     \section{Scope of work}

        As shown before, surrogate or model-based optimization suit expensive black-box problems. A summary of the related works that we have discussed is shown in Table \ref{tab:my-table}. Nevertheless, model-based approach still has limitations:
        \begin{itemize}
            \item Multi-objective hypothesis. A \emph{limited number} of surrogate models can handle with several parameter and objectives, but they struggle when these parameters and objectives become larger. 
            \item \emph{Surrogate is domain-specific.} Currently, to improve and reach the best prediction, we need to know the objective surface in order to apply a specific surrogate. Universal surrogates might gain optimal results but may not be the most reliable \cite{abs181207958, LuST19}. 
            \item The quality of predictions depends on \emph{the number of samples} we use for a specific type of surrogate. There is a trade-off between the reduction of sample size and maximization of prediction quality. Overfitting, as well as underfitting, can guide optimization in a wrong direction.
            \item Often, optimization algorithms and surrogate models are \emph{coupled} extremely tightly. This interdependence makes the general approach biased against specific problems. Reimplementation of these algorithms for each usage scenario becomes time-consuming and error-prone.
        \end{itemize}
---
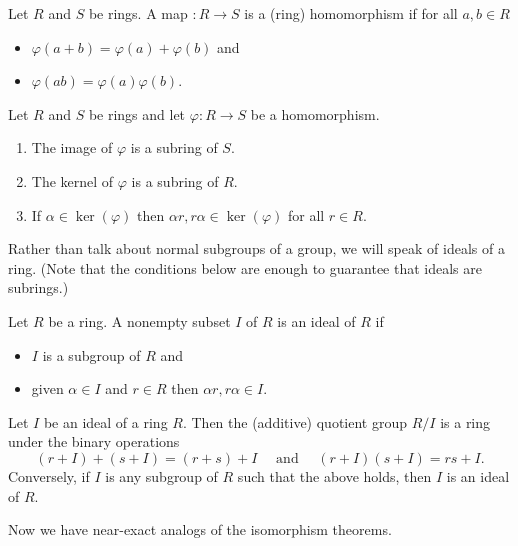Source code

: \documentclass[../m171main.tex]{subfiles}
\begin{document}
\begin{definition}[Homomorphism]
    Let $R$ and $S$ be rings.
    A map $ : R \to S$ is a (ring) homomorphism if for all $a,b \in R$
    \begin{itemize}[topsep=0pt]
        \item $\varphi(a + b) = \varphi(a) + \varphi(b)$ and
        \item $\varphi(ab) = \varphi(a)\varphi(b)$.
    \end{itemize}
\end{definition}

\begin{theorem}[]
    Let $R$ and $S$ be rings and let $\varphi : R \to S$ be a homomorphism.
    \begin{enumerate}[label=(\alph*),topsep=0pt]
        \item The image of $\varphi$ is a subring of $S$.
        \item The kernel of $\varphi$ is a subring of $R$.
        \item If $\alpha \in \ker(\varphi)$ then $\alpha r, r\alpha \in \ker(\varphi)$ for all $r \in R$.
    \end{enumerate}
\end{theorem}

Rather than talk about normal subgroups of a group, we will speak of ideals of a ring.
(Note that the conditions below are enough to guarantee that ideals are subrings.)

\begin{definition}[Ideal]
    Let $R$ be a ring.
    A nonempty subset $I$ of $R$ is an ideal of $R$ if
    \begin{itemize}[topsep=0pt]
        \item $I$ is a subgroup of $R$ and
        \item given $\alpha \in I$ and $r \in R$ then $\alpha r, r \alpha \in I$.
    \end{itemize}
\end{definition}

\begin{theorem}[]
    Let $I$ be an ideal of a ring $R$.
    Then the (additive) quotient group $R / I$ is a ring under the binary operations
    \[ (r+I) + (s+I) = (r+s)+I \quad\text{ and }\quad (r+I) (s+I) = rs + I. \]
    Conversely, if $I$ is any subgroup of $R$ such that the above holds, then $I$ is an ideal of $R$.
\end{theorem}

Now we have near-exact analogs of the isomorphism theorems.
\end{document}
---
» What the task requires:
Please copy every line of the material that contains the word "begin".

» Reply:
        \begin{itemize}
\begin{document}
\begin{definition}[Homomorphism]
    \begin{itemize}[topsep=0pt]
\begin{theorem}[]
    \begin{enumerate}[label=(\alph*),topsep=0pt]
\begin{definition}[Ideal]
    \begin{itemize}[topsep=0pt]
\begin{theorem}[]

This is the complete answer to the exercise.